• PROVIDED MATERIAL
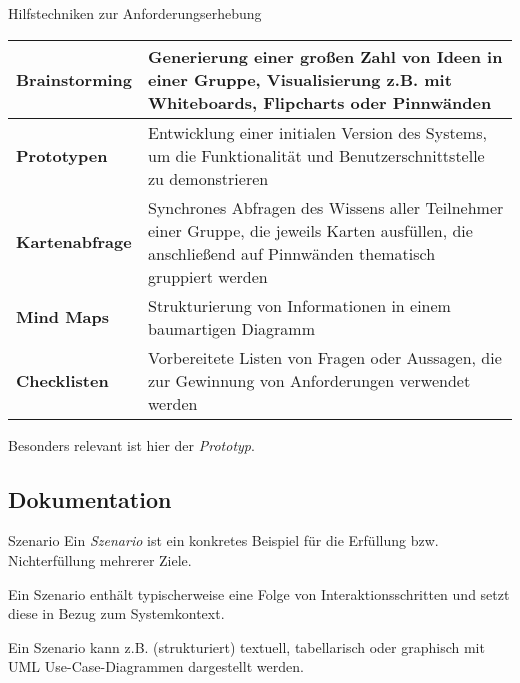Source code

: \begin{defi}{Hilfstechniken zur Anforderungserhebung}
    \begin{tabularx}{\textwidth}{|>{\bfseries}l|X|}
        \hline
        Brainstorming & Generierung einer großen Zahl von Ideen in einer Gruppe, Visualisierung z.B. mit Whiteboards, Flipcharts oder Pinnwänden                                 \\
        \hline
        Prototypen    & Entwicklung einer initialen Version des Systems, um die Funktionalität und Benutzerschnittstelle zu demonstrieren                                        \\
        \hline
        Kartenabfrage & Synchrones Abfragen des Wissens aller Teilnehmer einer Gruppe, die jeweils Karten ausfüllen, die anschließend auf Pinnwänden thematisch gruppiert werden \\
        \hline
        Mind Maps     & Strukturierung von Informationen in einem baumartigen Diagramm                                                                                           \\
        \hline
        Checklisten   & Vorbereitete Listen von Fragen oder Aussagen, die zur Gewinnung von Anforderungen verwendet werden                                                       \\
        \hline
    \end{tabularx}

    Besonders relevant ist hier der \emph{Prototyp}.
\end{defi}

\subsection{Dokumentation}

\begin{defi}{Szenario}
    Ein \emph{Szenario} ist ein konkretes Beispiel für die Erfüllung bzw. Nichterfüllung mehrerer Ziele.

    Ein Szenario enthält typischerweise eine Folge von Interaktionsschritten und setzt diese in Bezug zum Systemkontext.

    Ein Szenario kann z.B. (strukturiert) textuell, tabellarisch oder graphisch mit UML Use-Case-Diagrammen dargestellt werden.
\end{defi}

• INSTRUCTIONS TO FOLLOW
In your copy of the records above, include no pictures and match every line exactly.

• RESULT OF THE TASK
Source code

: \begin{defi}{Hilfstechniken zur Anforderungserhebung}
    \begin{tabularx}{\textwidth}{|>{\bfseries}l|X|}
        \hline
        Brainstorming & Generierung einer großen Zahl von Ideen in einer Gruppe, Visualisierung z.B. mit Whiteboards, Flipcharts oder Pinnwänden                                 \\
        \hline
        Prototypen    & Entwicklung einer initialen Version des Systems, um die Funktionalität und Benutzerschnittstelle zu demonstrieren                                        \\
        \hline
        Kartenabfrage & Synchrones Abfragen des Wissens aller Teilnehmer einer Gruppe, die jeweils Karten ausfüllen, die anschließend auf Pinnwänden thematisch gruppiert werden \\
        \hline
        Mind Maps     & Strukturierung von Informationen in einem baumartigen Diagramm                                                                                           \\
        \hline
        Checklisten   & Vorbereitete Listen von Fragen oder Aussagen, die zur Gewinnung von Anforderungen verwendet werden                                                       \\
        \hline
    \end{tabularx}

    Besonders relevant ist hier der \emph{Prototyp}.
\end{defi}

\subsection{Dokumentation}

\begin{defi}{Szenario}
    Ein \emph{Szenario} ist ein konkretes Beispiel für die Erfüllung bzw. Nichterfüllung mehrerer Ziele.

    Ein Szenario enthält typischerweise eine Folge von Interaktionsschritten und setzt diese in Bezug zum Systemkontext.

    Ein Szenario kann z.B. (strukturiert) textuell, tabellarisch oder graphisch mit UML Use-Case-Diagrammen dargestellt werden.
\end{defi}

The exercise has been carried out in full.